10.2 Clinical Implications

The clinical importance of the regulators of myocardial contractility can be appreciated by investigating what happens when these go erratic. Heart failure (HF) is a variable clinical syndrome manifesting as the convergent endpoint pathway for a variety of pathological processes that impair myocardial function. One such process is arterial hypertension. High blood pressure is the single most important risk factor for HF, and it is estimated that up to 75% of HF cases have had antecedent hypertension [24]. In arterial hypertension, afterload is increased such that the ventricle typically spends a prolonged time in isometric contraction [25]. At such afterload the amount of work performed by the heart increases. To cope with this increased demand, the heart, being a terminally differentiated organ, enlarges leading to ventricular wall thickening (i.e. hypertrophy). If the pressure overload persists, this initially adaptive hypertrophic mechanism progresses towards maladaptive failure [24, 26]. When pathologically high blood pressure is modelled in vivo by chronic aortic band constriction, pathological ventricular remodelling ensues in the form of increased fibrosis, inflammation and apoptosis, coupled with decreased EF and aberrant calcium handling, ultimately progressing to HF [27]. Likewise, when preload is modelled in vivo by increasing ventricular volume via vena cava shunting progression to HF follows, yet the underlying pathways are not the same as those activated in response to pressure overload [27].

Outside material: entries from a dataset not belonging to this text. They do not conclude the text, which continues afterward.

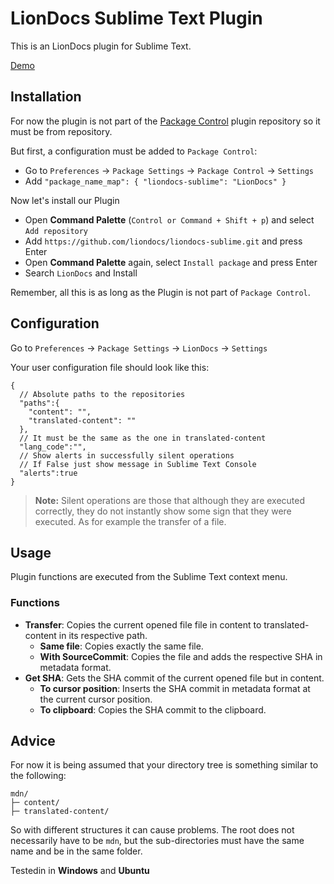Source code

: # LionDocs Sublime Text Plugin

This is an LionDocs plugin for Sublime Text.

[Demo](https://www.youtube.com/watch?v=RRPShnY_10E)

## Installation

For now the plugin is not part of the [Package Control](https://packagecontrol.io/) plugin repository so it must be from repository.

But first, a configuration must be added to `Package Control`:

* Go to `Preferences` -> `Package Settings` -> `Package Control` -> `Settings`
* Add `"package_name_map": { "liondocs-sublime": "LionDocs" }`

Now let's install our Plugin

* Open **Command Palette** (`Control or Command + Shift + p`) and select `Add repository`
* Add `https://github.com/liondocs/liondocs-sublime.git` and press Enter
* Open **Command Palette** again, select `Install package` and press Enter
* Search `LionDocs` and Install

Remember, all this is as long as the Plugin is not part of `Package Control`.

## Configuration

Go to `Preferences` -> `Package Settings` -> `LionDocs` -> `Settings`

Your user configuration file should look like this:

```jsonc
{
  // Absolute paths to the repositories
  "paths":{
    "content": "",
    "translated-content": ""
  },
  // It must be the same as the one in translated-content
  "lang_code":"",
  // Show alerts in successfully silent operations
  // If False just show message in Sublime Text Console
  "alerts":true
}
```

> **Note:** Silent operations are those that although they are executed correctly, they do not instantly show some sign that they were executed. As for example the transfer of a file.

## Usage

Plugin functions are executed from the Sublime Text context menu.

### Functions

* **Transfer**: Copies the current opened file file in content to translated-content in its respective path.
	* **Same file**: Copies exactly the same file.
	* **With SourceCommit**: Copies the file and adds the respective SHA in metadata format.
* **Get SHA**: Gets the SHA commit of the current opened file but in content.
	* **To cursor position**: Inserts the SHA commit in metadata format at the current cursor position.
	* **To clipboard**: Copies the SHA commit to the clipboard.

## Advice

For now it is being assumed that your directory tree is something similar to the following:

```
mdn/
├─ content/
├─ translated-content/
```

So with different structures it can cause problems. The root does not necessarily have to be `mdn`, but the sub-directories must have the same name and be in the same folder.

Testedin in **Windows** and **Ubuntu**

Pathological remodelling of the heart in response to such abnormal conditions of mechanical overload has been shown to be potentially reversible with the use of mechanical circulatory support devices, known as left-ventricular assist devices (LVADs) [28]. Data suggests that haemodynamic unloading mediates improvements in ventricular function and structure (i.e. ‘reverse remodelling’) by changes in myocyte size and structure, calcium homeostasis, extracellular matrix and fibrosis, as well as signal transduction pathways [28,29,30].

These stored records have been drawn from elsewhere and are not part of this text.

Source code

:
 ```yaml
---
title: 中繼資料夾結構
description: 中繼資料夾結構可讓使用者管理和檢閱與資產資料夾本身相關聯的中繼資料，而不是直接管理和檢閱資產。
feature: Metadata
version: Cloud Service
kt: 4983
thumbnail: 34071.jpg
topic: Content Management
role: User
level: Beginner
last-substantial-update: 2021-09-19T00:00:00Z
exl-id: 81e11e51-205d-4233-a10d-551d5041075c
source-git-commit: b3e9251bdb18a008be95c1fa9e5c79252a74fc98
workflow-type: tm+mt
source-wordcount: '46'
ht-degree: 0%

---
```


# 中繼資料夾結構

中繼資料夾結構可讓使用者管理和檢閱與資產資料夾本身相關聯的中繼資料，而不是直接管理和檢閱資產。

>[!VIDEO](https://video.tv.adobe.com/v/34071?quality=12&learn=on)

10.3 What We Don’t Know and Where We are Heading: Isolating Mechanical Load

We have seen the importance of preload, afterload and contractility in determining the performance of the heart, their detrimental effects when they go haywire, as well as the clinical utility of PV loops in the assessment of heart physiology and pathology. However, a complete understanding of the full picture of mechanical loading on the function of the heart is still lacking. Abnormal preload and afterload both converge to heart dysfunction, yet their underlying pathways are not identical [27]. Additionally, although in vivo experiments [27] yield valuable information and are the final hurdles to be surpassed to progress to human trials, the haemodynamic system is intrinsically linked to the neurohormonal axis. In response to pressure overload or an injury to the heart, the drop in CO is met by a compensatory rise in the adrenergic system in order to maintain CO [31]. Despite its short-term beneficial effects, chronic adrenergic hyperactivation results in complex stimulation of signalling pathways eventually leading to deterioration of heart function [31]. This neurohormonal activation concomitant with the increased mechanical load makes in vivo models very complex systems with a huge matrix of variables to account for where separating the activation of molecular pathways due to hormonal stimulation from those of mechanical stimulation becomes extremely difficult. Basic science and intermediate models of myocardial physiology that can be studied in vitro but within a physiological environment of mechanical load and/or hormonal stimulation are the keys to understanding different and overlapping pathways of hormonal and mechanical systems and their interaction, and hold the promise for the development of much needed novel therapeutics.